Gobernar no es una fiesta privada: es un arte de equilibrios que exige carácter. Quien gobierna no puede vivir pendiente de aplaudir a un grupito ni de contentar a quienes le allanaron el camino al poder. Gobernar de verdad implica incomodar a algunos y, al mismo tiempo, sembrar las bases para que la mayoría viva mejor. Es tener el temple de decir “no” a las propuestas indecentes, a los compromisos que hipotecan el futuro, aunque eso signifique quedar mal con quienes antes sonreían en la tarima.
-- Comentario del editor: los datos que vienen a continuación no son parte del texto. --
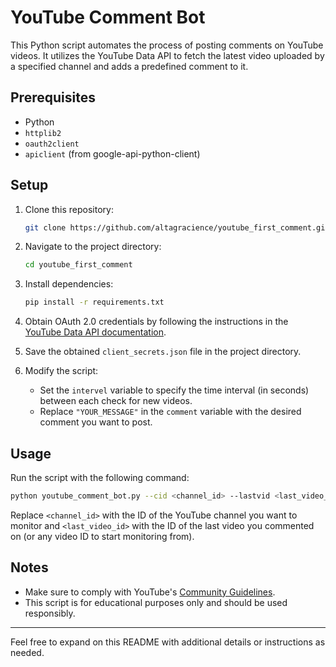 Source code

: 
# YouTube Comment Bot

This Python script automates the process of posting comments on YouTube videos. It utilizes the YouTube Data API to fetch the latest video uploaded by a specified channel and adds a predefined comment to it.

## Prerequisites

- Python 
- `httplib2`
- `oauth2client`
- `apiclient` (from google-api-python-client)

## Setup

1. Clone this repository:

    ```bash
    git clone https://github.com/altagracience/youtube_first_comment.git
    ```

2. Navigate to the project directory:

    ```bash
    cd youtube_first_comment
    ```

3. Install dependencies:

    ```bash
    pip install -r requirements.txt
    ```

4. Obtain OAuth 2.0 credentials by following the instructions in the [YouTube Data API documentation](https://developers.google.com/youtube/registering_an_application).

5. Save the obtained `client_secrets.json` file in the project directory.

6. Modify the script:
   - Set the `intervel` variable to specify the time interval (in seconds) between each check for new videos.
   - Replace `"YOUR_MESSAGE"` in the `comment` variable with the desired comment you want to post.

## Usage

Run the script with the following command:

```bash
python youtube_comment_bot.py --cid <channel_id> --lastvid <last_video_id>
```

Replace `<channel_id>` with the ID of the YouTube channel you want to monitor and `<last_video_id>` with the ID of the last video you commented on (or any video ID to start monitoring from).

## Notes

- Make sure to comply with YouTube's [Community Guidelines](https://www.youtube.com/about/policies/).
- This script is for educational purposes only and should be used responsibly.

---

Feel free to expand on this README with additional details or instructions as needed.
Porque el poder no se conquista para servir al diablo, sino para romper pactos con él. El verdadero liderazgo se demuestra cuando llega la hora de desarmar estructuras cómodas pero injustas, cuando se elige hacer lo correcto en lugar de lo conveniente. Gobernar con altura es resistir la tentación de administrar privilegios y atreverse a cambiar las reglas que perpetúan la desigualdad.
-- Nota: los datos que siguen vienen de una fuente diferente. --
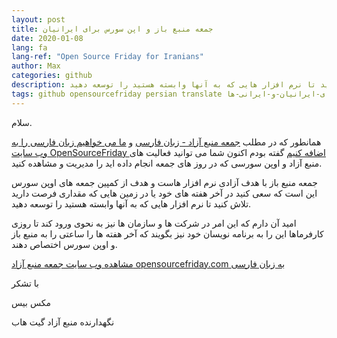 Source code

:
 ```yaml
---
layout: post
title: جمعه منبع باز و اپن سورس برای ایرانیان
date: 2020-01-08
lang: fa
lang-ref: "Open Source Friday for Iranians"
author: Max
categories: github
description: جمعه منبع باز با هدف آزادی نرم افزار هاست و هدف از کمپین جمعه های اوپن سورس این است که سعی کنید در آخر هفته های خود یا در زمین هایی که مقداری فرصت دارید تلاش کنید تا نرم افزار هایی که به آنها وابسته هستید را توسعه دهید.
tags: github opensourcefriday persian translate جمعه-منبع-باز-چیست جمعه-اوپن-سورس-چه-فایده-ای-دارد جمعه-اوپن-سورس-در-ایران اوپن-سورس-فرایدی-اینبار-از-فارسی-زبانان-حمایت-می-کند زبان-فارسی-در-وب-سایت-کمپین-جمعه-منبع-باز-و-اوپن-سورس-رونمایی-شد آیا-گیت-هاب-با-ایرانیان-مشکل-دارد فعالیت-های-گیت-هاب-و-جمعه-منبع-باز-برای-ایرانیان-و-ایرانی-ها
---
```


سلام.

همانطور که در مطلب [جمعه منبع آزاد - زبان فارسی](https://maxbase.org/2020/01/02/github/fa-open-source-friday-persian/) و [ما می خواهیم زبان فارسی را به وب سایت OpenSourceFriday اضافه کنیم](https://maxbase.org/2020/01/01/github/fa-open-source-friday-persian/) گفته بودم اکنون شما می توانید فعالیت های منبع آزاد و اوپن سورسی که در روز های جمعه انجام داده اید را مدیریت و مشاهده کنید.


جمعه منبع باز با هدف آزادی نرم افزار هاست و هدف از کمپین جمعه های اوپن سورس این است که سعی کنید در آخر هفته های خود یا در زمین هایی که مقداری فرصت دارید تلاش کنید تا نرم افزار هایی که به آنها وابسته هستید را توسعه دهید.

امید آن دارم که این امر در شرکت ها و سازمان ها نیز به نحوی ورود کند تا روزی کارفرماها این را به برنامه نویسان خود نیز بگویند که آخر هفته ها را ساعتی را به منبع باز و اوپن سورس اختصاص دهند.

[مشاهده وب سایت جمعه منبع آزاد opensourcefriday.com به زبان فارسی](https://opensourcefriday.com/?locale=fa)

با تشکر

مکس بیس

نگهدارنده منبع آزاد گیت هاب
Un buen gobierno no regala pescado; enseña a pescar. No construye popularidad efímera a fuerza de favores, sino políticas duraderas que fortalezcan a la gente. Gobernar es poner la mirada más allá de la próxima elección, es pensar en generaciones, no en encuestas. Es entender que el liderazgo no se mide por la cantidad de aplausos, sino por el legado que queda cuando las luces se apagan.
Los que llegan al poder tienen dos caminos: repetir la coreografía de siempre o atreverse a hacer historia. Y es ahí donde muchos fallan —porque gobernar no es complacer, es transformar.